Dispersa como era y activa en muchos frentes, Rebecca West emprendió proyectos que nunca pudo terminar. La trilogía de los Aubrey podría haber sido un cuarteto y ha quedado en una obra “inacabada” que sus seguidores hubieran seguido leyendo de existir nuevas entregas. La tercera de las novelas, “La prima Rosamund”, no es tan buena como “The Fountain Overflows”, la primera de la saga, ni siquiera está tan pulida como la segunda, “La noche interrumpida”. Todas ellas, sin embargo, en su conjunto, encarnan el inolvidable fresco de una familia artística al borde de la ruina financiera a principios del siglo XX, escrito con la prosa deslumbrante de una de las mejores autoras de la pasada centuria. Activista del feminismo, novelista, reportera, crítico literario, bioetnógrafa, autodidacta jurídica y escritora política, West (1892-1983) fue un verdadero fenómeno social y de las letras. H. G. Wells, con el que mantuvo una larga relación y compartió un hijo, entabló amistad con ella después de haberla descrito como una “solterona entre novelistas”. George Bernard Shaw dijo que manejaba la pluma con la brillantez que él jamás había tenido y de manera mucho más salvaje. Parte de esa brillantez se encontraba en el ingenio que destilaba. Prueba de ello es su teoría de la atracción comunista sobre los intelectuales de la época. Según West, imantaba a tres grupos fuera del bloque soviético: una minoría de científicos que veían la política como una mera suma de problemas técnicos por resolver; los devastados emocionalmente para quienes era un medio de reordenación mental, y un segmento desclasado de la clase media que veía el comunismo como un medio de progreso material y de estatus personal.

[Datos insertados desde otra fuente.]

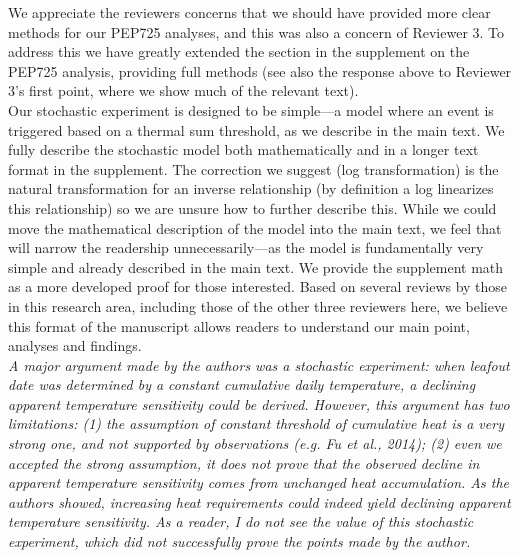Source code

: \documentclass[11pt,letter]{article}
\begin{document}
We appreciate the reviewers concerns that we should have provided more clear methods for our PEP725 analyses, and this was also a concern of Reviewer 3. To address this we have greatly extended the section in the supplement on the PEP725 analysis, providing full methods (see also the response above to Reviewer 3's first point, where we show much of the relevant text). \\

Our stochastic experiment is designed to be simple---a model where an event is triggered based on a thermal sum threshold, as we describe in the main text. We fully describe the stochastic model both mathematically and in a longer text format in the supplement. The correction we suggest (log transformation) is the natural transformation for an inverse relationship (by definition a log linearizes this relationship) so we are unsure how to further describe this. While we could move the mathematical description of the model into the main text, we feel that will narrow the readership unnecessarily---as the model is fundamentally very simple and already described in the main text. We provide the supplement math as a more developed proof for those interested. Based on several reviews by those in this research area, including those of the other three reviewers here, we believe this format of the manuscript allows readers to understand our main point, analyses and findings.\\

\emph{A major argument made by the authors was a stochastic experiment: when leafout date was determined by a constant cumulative daily temperature, a declining apparent temperature sensitivity could be derived. However, this argument has two limitations: (1) the assumption of constant threshold of cumulative heat is a very strong one, and not supported by observations (e.g. Fu et al., 2014); (2) even we accepted the strong assumption, it does not prove that the observed decline in apparent temperature sensitivity comes from unchanged heat accumulation. As the authors showed, increasing heat requirements could indeed yield declining apparent temperature sensitivity. As a reader, I do not see the value of this stochastic experiment, which did not successfully prove the points made by the author. }\\
\end{document}
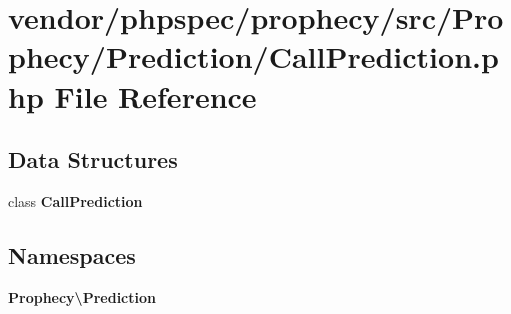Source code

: \section{vendor/phpspec/prophecy/src/\+Prophecy/\+Prediction/\+Call\+Prediction.php File Reference}
\label{_call_prediction_8php}
\subsection*{Data Structures}
\begin{DoxyCompactItemize}
\item 
class {\bf Call\+Prediction}
\end{DoxyCompactItemize}
\subsection*{Namespaces}
\begin{DoxyCompactItemize}
\item 
 {\bf Prophecy\textbackslash{}\+Prediction}
\end{DoxyCompactItemize}
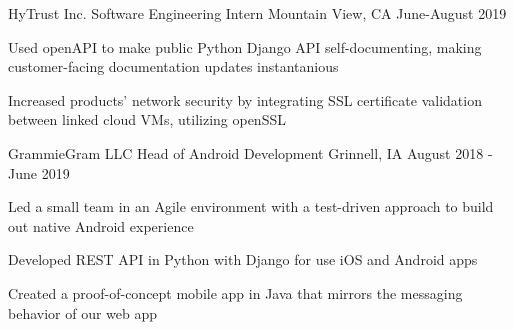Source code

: \documentclass[11pt, a4paper]{awesome-cv}
\begin{document}
\begin{cventries}

  \cventry
    {HyTrust Inc.}
    {Software Engineering Intern}
    {Mountain View, CA}
    {June-August 2019}
    {
      \begin{cvitems}
      	\item {Used openAPI to make public Python Django API self-documenting, making customer-facing documentation updates instantanious}
	      \item {Increased products' network security by integrating SSL certificate validation between linked cloud VMs, utilizing openSSL}
      \end{cvitems}
    }

  \cventry
    {GrammieGram LLC}
    {Head of Android Development}
    {Grinnell, IA}
    {August 2018 - June 2019}
    {
      \begin{cvitems}
        \item {Led a small team in an Agile environment with a test-driven approach to build out native Android experience}
      	\item {Developed REST API in Python with Django for use iOS and Android apps}
	      \item {Created a proof-of-concept mobile app in Java that mirrors the messaging behavior of our web app}
      \end{cvitems}
    }



\end{cventries}
\end{document}
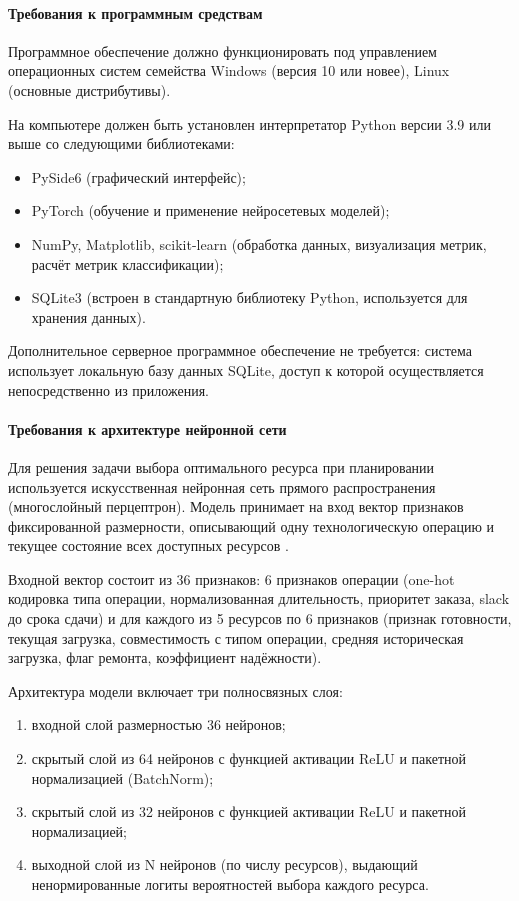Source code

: \paragraph{Требования к программным средствам}

Программное обеспечение должно функционировать под управлением операционных систем семейства Windows (версия 10 или новее), Linux (основные дистрибутивы).

На компьютере должен быть установлен интерпретатор Python версии 3.9 или выше со следующими библиотеками:

\begin{itemize}
\item PySide6 (графический интерфейс);
\item PyTorch (обучение и применение нейросетевых моделей);
\item NumPy, Matplotlib, scikit-learn (обработка данных, визуализация метрик, расчёт метрик классификации);
\item SQLite3 (встроен в стандартную библиотеку Python, используется для хранения данных).
\end{itemize}

Дополнительное серверное программное обеспечение не требуется: система использует локальную базу данных SQLite, доступ к которой осуществляется непосредственно из приложения.

\paragraph{Требования к архитектуре нейронной сети}

Для решения задачи выбора оптимального ресурса при планировании используется искусственная нейронная сеть прямого распространения (многослойный перцептрон). Модель принимает на вход вектор признаков фиксированной размерности, описывающий одну технологическую операцию и текущее состояние всех доступных ресурсов \cite{keras}.

Входной вектор состоит из 36 признаков: 6 признаков операции (one-hot кодировка типа операции, нормализованная длительность, приоритет заказа, slack до срока сдачи) и для каждого из 5 ресурсов по 6 признаков (признак готовности, текущая загрузка, совместимость с типом операции, средняя историческая загрузка, флаг ремонта, коэффициент надёжности).

Архитектура модели включает три полносвязных слоя:
\begin{enumerate}
\item входной слой размерностью 36 нейронов;
\item скрытый слой из 64 нейронов с функцией активации ReLU и пакетной нормализацией (BatchNorm);
\item скрытый слой из 32 нейронов с функцией активации ReLU и пакетной нормализацией;
\item выходной слой из N нейронов (по числу ресурсов), выдающий ненормированные логиты вероятностей выбора каждого ресурса.
\end{enumerate}


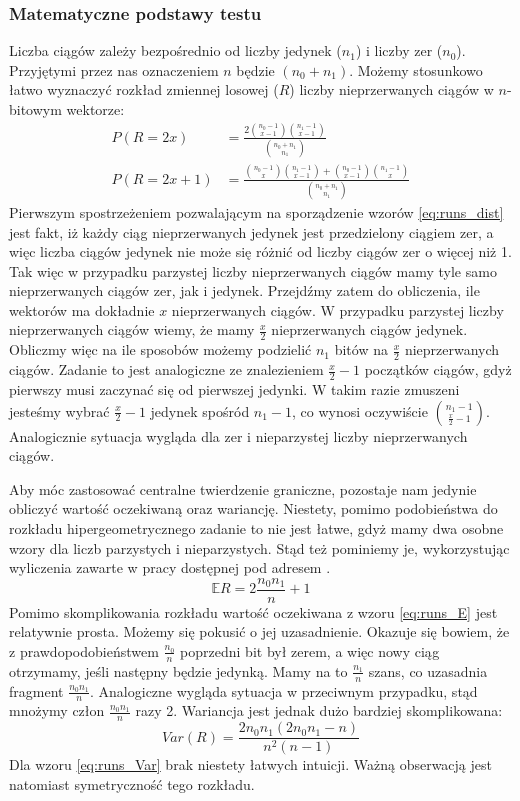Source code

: \subsubsection{Matematyczne podstawy testu}
Liczba ciągów zależy bezpośrednio od liczby jedynek ($n_1$) i liczby zer ($n_0$). Przyjętymi przez nas oznaczeniem $n$ będzie $(n_0+n_1)$. Możemy stosunkowo łatwo wyznaczyć rozkład zmiennej losowej ($R$) liczby nieprzerwanych ciągów w $n$-bitowym wektorze:
\begin{equation}
\label{eq:runs_dist}
\begin{split}
    P(R = 2x) &= \frac{2\binom{n_0-1}{x-1}\binom{n_1-1}{x-1}}{\binom{n_0+n_1}{n_1}}\\
    P(R = 2x + 1) &= \frac{\binom{n_0-1}{x}\binom{n_1-1}{x-1} + \binom{n_0-1}{x-1}\binom{n_1-1}{x}}{\binom{n_0+n_1}{n_1}}
\end{split}
\end{equation}
Pierwszym spostrzeżeniem pozwalającym na sporządzenie wzorów \ref{eq:runs_dist} jest fakt, iż każdy ciąg nieprzerwanych jedynek jest przedzielony ciągiem zer, a więc liczba ciągów jedynek nie może się różnić od liczby ciągów zer o więcej niż 1. Tak więc w przypadku parzystej liczby nieprzerwanych ciągów mamy tyle samo nieprzerwanych ciągów zer, jak i jedynek. Przejdźmy zatem do obliczenia, ile wektorów ma dokładnie $x$ nieprzerwanych ciągów. W przypadku parzystej liczby nieprzerwanych ciągów wiemy, że mamy $\frac{x}{2}$ nieprzerwanych ciągów jedynek. Obliczmy więc na ile sposobów możemy podzielić $n_1$ bitów na $\frac{x}{2}$ nieprzerwanych ciągów. Zadanie to jest analogiczne ze znalezieniem $\frac{x}{2} - 1$ początków ciągów, gdyż pierwszy musi zaczynać się od pierwszej jedynki. W takim razie zmuszeni jesteśmy wybrać $\frac{x}{2} - 1$ jedynek spośród $n_1 - 1$, co wynosi oczywiście $\binom{n_1-1}{\frac{x}{2}-1}$. Analogicznie sytuacja wygląda dla zer i nieparzystej liczby nieprzerwanych ciągów.\par
Aby móc zastosować centralne twierdzenie graniczne, pozostaje nam jedynie obliczyć wartość oczekiwaną oraz wariancję. Niestety, pomimo podobieństwa do rozkładu hipergeometrycznego zadanie to nie jest łatwe, gdyż mamy dwa osobne wzory dla liczb parzystych i nieparzystych. Stąd też pominiemy je, wykorzystując wyliczenia zawarte w pracy dostępnej pod adresem \cite{Runs}.
\begin{equation}
\label{eq:runs_E}
    \mathbb{E}R = 2\frac{n_0n_1}{n} + 1
\end{equation}
Pomimo skomplikowania rozkładu wartość oczekiwana z wzoru \ref{eq:runs_E} jest relatywnie prosta. Możemy się pokusić o jej uzasadnienie. Okazuje się bowiem, że z prawdopodobieństwem $\frac{n_0}{n}$ poprzedni bit był zerem, a więc nowy ciąg otrzymamy, jeśli następny będzie jedynką. Mamy na to $\frac{n_1}{n}$ szans, co uzasadnia fragment $\frac{n_0n_1}{n}$. Analogiczne wygląda sytuacja w przeciwnym przypadku, stąd mnożymy człon $\frac{n_0n_1}{n}$ razy 2. Wariancja jest jednak dużo bardziej skomplikowana:
\begin{equation}
\label{eq:runs_Var}
    Var(R) = \frac{2n_0n_1(2n_0n_1 - n)}{n^2(n-1)}
\end{equation}
Dla wzoru \ref{eq:runs_Var} brak niestety łatwych intuicji. Ważną obserwacją jest natomiast symetryczność tego rozkładu.
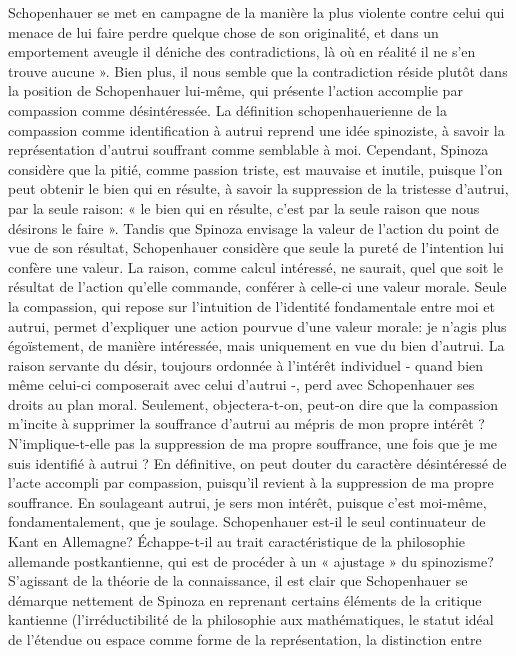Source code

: Schopenhauer se met en campagne de la manière la plus violente contre celui qui menace de lui faire perdre
quelque chose de son originalité, et dans un emportement aveugle il déniche des contradictions, là où en
réalité il ne s’en trouve aucune ». Bien plus, il nous semble que la contradiction réside plutôt dans la
position de Schopenhauer lui-même, qui présente l’action accomplie par compassion comme désintéressée.
La définition schopenhauerienne de la compassion comme identification à autrui reprend une idée
spinoziste, à savoir la représentation d’autrui souffrant comme semblable à moi.
Cependant, Spinoza considère que la pitié, comme passion triste, est mauvaise et inutile, puisque l’on peut
obtenir le bien qui en résulte, à savoir la suppression de la tristesse d’autrui, par la
seule raison: « le bien qui en résulte, c’est par la seule raison que nous désirons le faire ».
Tandis que Spinoza envisage la valeur de l’action du point de vue de son résultat, Schopenhauer considère
que seule la pureté de l’intention lui confère une valeur. La raison, comme calcul intéressé, ne saurait, quel
que soit le résultat de l’action qu’elle commande, conférer à celle-ci une valeur morale. Seule la
compassion, qui repose sur l’intuition de l’identité fondamentale entre moi et autrui, permet d’expliquer une
action pourvue d’une valeur morale: je n’agis plus égoïstement, de manière intéressée, mais uniquement en
vue du bien d’autrui. La raison servante du désir, toujours ordonnée à l’intérêt individuel - quand bien même
celui-ci composerait avec celui d’autrui -, perd avec Schopenhauer ses droits au plan moral.
Seulement, objectera-t-on, peut-on dire que la compassion m’incite à supprimer la souffrance d’autrui au
mépris de mon propre intérêt ? N’implique-t-elle pas la suppression de ma propre souffrance, une fois que je
me suis identifié à autrui ? En définitive, on peut douter du caractère désintéressé de l’acte accompli par
compassion, puisqu’il revient à la suppression de ma propre souffrance. En soulageant autrui, je sers mon
intérêt, puisque c’est moi-même, fondamentalement, que je soulage.
Schopenhauer est-il le seul continuateur de Kant en Allemagne? Échappe-t-il au trait caractéristique de la
philosophie allemande postkantienne, qui est de procéder à un « ajustage » du spinozisme?
S’agissant de la théorie de la connaissance, il est clair que Schopenhauer se démarque nettement de
Spinoza en reprenant certains éléments de la critique kantienne (l’irréductibilité de la philosophie aux
mathématiques, le statut idéal de l’étendue ou espace comme forme de la représentation, la distinction entre
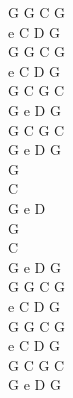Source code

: \documentclass[a5paper, 10pt]{book}
\begin{document}
\begin{minipage}[t]{0.2\textwidth}
G G C G \\
e C D G\\
G G C G \\
e C D G\\
G C G C\\
G e D G\\
G C G C\\
G e D G\\

G\\
C\\
G e D\\
G\\
C\\
G e D G\\

G G C G \\
e C D G\\
G G C G \\
e C D G\\
G C G C\\
G e D G\\
\end{minipage}

\end{document}
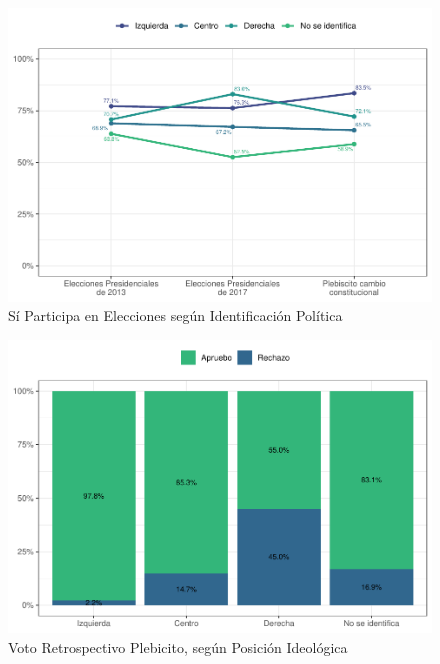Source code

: \documentclass[
  12pt,
]{book}
\begin{document}
\begin{figure}

{\centering \includegraphics{reporte-elsoc_files/figure-latex/particip-elect-id-1} 

}

\caption{Sí Participa en Elecciones según Identificación Política}\label{fig:particip-elect-id}
\end{figure}

\begin{figure}

{\centering \includegraphics{reporte-elsoc_files/figure-latex/id-pol-voto-1} 

}

\caption{Voto Retrospectivo Plebicito, según Posición Ideológica}\label{fig:id-pol-voto}
\end{figure}
\end{document}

Ilustración de Pablo García.

Ilustración de Pablo García.

No se cansó de publicar en periódicos y revistas, de seguir la actualidad en la primera línea y de combatir por las ideas que consideraba justas. Entre 1941 y 1942 vio la luz en dos volúmenes su aclamada obra de no ficción “Cordero negro, halcón gris”, una extensa crónica de viaje y ensayo histórico sobre los Balcanes, que volvería a acaparar la atención lectora muchos años después, tras el conflicto de la antigua Yugoslavia. Luego fue enviada a cubrir el juicio de William Joyce y John Amery, acusados de transmitir propaganda nazi desde Alemania al Reino Unido. El informe, bajo el título “El significado de la traición”, se publicaría en 1947. La teoría de la deslealtad nacional cobraba fuerza con el clarividente ensayo de West, que en 1964, en plena Guerra Fría, tendría una versión revisada y que más tarde divulgó, traducido al español, Reino de Redonda. La autora volvería a la ficción tras asistir como enviada del “New Yorker” a los juicios de Nuremberg.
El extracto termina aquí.